Adopted in 1997, the Mississippi Adequate Education Program is a formula that determines total district funding.  Of the $6 Billion state budget, education consumes $2.4 Billion and is receiving an $85 Million dollar increase in 2015.  Fully funding MAEP would require 10-15% more funding.  Per The Parents’ Campaign, that increase would have resulted in $2.54M, $7.67M, and $5.23M more for Hancock, Harrison, and Jackson Counties, respectively.

While fully funding education sounds like a good thing, there are several important considerations:

  1. Local governments are responsible for up to 27% of the MAEP formula.  Local officials can always vote to increase the local contribution to their city and county’s schools. 
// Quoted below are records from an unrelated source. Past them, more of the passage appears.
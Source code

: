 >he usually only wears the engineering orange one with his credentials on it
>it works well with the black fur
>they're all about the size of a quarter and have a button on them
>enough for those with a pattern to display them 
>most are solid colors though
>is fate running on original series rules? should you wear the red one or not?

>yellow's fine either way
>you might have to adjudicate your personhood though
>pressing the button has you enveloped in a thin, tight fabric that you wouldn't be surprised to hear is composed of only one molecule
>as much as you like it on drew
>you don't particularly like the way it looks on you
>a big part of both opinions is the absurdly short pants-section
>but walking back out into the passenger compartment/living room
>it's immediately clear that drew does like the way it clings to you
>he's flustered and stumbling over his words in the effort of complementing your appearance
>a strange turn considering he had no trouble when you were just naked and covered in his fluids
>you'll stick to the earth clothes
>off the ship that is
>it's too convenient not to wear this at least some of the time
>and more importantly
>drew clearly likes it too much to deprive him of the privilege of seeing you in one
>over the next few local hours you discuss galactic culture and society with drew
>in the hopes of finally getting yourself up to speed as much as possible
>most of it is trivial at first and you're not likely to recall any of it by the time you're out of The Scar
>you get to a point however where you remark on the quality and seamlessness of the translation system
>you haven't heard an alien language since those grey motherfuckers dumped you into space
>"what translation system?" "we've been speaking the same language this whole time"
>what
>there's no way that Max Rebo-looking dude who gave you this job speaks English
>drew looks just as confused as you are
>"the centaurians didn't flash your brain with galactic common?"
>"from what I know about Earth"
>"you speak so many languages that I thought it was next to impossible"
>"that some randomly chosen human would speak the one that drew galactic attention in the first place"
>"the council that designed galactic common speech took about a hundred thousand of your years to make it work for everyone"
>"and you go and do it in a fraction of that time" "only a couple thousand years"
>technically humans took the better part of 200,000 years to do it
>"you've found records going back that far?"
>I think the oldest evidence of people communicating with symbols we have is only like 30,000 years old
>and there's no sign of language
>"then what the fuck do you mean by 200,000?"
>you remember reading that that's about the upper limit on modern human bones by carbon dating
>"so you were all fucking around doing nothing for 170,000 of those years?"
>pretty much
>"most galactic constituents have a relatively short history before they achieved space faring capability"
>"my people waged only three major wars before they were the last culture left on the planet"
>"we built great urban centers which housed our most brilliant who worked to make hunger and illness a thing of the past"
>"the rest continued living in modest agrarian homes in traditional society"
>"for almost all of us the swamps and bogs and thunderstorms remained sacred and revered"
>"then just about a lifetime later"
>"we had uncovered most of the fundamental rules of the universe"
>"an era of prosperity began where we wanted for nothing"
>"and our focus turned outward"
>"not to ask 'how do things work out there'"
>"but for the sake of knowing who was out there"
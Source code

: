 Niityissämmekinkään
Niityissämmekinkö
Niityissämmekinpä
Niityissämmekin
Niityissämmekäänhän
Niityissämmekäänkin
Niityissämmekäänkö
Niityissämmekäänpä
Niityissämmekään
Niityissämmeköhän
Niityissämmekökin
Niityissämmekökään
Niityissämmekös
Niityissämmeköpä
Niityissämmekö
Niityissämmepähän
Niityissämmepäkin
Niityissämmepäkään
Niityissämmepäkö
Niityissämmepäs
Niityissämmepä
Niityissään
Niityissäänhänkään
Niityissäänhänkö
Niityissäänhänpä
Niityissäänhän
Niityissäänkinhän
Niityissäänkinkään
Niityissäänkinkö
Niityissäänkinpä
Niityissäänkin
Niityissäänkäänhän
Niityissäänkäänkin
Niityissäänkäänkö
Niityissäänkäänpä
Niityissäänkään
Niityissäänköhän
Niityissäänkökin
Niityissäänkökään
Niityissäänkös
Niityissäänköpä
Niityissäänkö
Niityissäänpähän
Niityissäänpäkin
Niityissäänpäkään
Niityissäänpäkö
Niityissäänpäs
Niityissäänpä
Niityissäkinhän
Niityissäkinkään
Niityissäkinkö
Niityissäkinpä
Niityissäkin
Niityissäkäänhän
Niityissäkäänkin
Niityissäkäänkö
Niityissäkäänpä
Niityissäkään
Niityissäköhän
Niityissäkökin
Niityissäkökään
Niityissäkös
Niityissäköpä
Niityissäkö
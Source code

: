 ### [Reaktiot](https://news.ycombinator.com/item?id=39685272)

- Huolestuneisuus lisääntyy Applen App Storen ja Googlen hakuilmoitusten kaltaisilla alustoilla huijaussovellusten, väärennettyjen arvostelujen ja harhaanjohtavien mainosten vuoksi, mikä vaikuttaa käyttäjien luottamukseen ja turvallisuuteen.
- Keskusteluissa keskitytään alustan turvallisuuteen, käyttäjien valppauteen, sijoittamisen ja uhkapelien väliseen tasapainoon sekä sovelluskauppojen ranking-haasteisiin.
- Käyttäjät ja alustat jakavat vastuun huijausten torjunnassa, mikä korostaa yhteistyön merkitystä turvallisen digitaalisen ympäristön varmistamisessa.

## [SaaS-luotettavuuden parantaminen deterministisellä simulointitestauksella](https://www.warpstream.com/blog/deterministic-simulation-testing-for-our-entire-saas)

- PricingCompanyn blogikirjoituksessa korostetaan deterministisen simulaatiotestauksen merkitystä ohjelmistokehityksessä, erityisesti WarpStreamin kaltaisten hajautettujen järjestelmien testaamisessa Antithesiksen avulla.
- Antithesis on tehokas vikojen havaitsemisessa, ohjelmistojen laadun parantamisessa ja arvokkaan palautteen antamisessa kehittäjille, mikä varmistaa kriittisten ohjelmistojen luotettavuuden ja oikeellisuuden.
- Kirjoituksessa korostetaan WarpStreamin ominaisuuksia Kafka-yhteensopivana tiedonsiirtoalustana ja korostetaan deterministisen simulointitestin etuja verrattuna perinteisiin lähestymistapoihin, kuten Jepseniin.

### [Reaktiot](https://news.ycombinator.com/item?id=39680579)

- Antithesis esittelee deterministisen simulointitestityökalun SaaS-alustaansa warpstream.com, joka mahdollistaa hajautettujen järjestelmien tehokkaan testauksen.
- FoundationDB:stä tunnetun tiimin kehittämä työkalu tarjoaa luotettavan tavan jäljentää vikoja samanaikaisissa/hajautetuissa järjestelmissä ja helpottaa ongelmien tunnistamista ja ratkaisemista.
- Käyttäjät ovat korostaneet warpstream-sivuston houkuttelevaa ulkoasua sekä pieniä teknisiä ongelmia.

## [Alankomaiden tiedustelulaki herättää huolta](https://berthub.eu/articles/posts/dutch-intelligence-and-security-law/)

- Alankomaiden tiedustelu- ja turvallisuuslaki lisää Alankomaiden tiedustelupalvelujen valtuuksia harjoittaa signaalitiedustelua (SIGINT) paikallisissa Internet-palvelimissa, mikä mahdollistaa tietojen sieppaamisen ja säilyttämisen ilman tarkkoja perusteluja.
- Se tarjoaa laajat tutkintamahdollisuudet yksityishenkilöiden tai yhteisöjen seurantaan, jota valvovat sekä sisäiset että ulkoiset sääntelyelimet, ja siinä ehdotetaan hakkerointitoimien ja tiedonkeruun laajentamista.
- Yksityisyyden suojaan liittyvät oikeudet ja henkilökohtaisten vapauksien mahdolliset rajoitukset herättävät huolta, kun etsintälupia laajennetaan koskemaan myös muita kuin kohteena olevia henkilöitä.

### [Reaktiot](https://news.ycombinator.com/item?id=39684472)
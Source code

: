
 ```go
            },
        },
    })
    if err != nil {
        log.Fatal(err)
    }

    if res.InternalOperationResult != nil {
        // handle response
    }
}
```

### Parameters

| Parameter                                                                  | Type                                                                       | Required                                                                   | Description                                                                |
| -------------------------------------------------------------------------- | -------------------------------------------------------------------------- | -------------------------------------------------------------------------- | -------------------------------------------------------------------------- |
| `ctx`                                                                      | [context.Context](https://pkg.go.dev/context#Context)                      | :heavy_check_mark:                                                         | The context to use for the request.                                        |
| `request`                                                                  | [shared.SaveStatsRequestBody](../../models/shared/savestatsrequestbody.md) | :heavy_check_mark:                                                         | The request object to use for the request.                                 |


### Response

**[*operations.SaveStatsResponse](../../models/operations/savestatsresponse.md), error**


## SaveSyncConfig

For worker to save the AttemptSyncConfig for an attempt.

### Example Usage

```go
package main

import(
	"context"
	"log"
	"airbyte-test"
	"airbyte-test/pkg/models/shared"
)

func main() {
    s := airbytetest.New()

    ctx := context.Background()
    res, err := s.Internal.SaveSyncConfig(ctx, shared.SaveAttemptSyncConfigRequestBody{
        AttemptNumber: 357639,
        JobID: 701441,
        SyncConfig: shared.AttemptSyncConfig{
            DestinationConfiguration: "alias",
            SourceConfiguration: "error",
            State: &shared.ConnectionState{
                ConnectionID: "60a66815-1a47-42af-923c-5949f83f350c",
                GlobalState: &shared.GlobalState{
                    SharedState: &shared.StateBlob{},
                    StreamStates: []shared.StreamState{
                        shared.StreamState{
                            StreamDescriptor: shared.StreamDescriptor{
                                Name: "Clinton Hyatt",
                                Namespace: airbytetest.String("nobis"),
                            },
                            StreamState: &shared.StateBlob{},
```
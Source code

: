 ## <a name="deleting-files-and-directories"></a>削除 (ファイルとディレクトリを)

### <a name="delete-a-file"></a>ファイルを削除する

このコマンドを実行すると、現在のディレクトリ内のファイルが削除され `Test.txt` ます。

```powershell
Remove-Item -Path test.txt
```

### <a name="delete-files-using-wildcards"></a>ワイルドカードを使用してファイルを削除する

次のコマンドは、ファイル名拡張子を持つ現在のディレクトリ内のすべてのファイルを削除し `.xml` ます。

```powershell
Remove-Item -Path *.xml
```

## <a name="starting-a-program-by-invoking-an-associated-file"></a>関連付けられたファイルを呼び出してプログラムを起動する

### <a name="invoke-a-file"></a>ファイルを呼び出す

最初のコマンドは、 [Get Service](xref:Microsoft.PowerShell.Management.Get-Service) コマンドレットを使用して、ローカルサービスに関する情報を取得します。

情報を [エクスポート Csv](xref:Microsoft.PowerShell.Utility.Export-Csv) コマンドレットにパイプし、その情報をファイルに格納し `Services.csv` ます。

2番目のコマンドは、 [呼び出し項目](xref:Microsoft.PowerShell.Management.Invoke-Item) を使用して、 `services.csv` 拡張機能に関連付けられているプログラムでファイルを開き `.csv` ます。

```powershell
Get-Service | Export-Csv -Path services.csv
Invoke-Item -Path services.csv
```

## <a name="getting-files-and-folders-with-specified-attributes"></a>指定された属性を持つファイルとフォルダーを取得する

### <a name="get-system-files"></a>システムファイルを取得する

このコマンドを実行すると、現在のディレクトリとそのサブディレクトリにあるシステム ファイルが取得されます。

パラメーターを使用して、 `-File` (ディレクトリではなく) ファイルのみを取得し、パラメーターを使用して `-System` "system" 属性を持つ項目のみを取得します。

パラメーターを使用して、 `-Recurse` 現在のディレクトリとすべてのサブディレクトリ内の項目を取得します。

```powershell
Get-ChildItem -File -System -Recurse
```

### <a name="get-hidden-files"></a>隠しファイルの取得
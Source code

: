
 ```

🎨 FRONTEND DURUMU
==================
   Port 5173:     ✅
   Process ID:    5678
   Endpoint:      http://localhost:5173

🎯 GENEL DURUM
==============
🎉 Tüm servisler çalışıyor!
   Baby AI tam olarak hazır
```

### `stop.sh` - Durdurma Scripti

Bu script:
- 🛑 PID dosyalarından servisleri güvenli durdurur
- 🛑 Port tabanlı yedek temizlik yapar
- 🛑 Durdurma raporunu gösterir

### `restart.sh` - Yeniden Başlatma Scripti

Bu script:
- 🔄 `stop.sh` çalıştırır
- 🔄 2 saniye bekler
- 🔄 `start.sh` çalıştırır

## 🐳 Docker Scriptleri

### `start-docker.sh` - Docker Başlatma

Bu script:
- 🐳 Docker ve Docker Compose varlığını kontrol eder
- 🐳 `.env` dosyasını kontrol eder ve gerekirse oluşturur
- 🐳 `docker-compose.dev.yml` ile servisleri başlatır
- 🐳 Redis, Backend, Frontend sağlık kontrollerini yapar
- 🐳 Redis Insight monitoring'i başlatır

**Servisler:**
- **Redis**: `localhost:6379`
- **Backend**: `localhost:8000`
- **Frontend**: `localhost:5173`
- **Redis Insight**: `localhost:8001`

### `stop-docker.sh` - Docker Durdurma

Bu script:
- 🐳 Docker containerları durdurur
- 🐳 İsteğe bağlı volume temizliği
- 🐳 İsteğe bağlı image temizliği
  2. If you send your children to private school, fully funding MAEP is equivalent to a tax increase.  While an actual tax increase may not happen, under the proposed amendment more state tax dollars would be directed away from state services you use to a state service (public school) that you don’t.  Education vouchers would change that calculus but the state legislature rejected such an option for just 500 special needs students during the 2014 session.
  3. The Mississippi Brain Drain Commission reports that the state is a net exporter of college graduates.  While MAEP does not fund college and university education, state universities are primarily filled with state students.  Therefore state tax dollars are ultimately subsidizing other states’ economies.  Improving Mississippi’s economy and job opportunities (and thereby the state and local tax base) is a better way to improve school funding.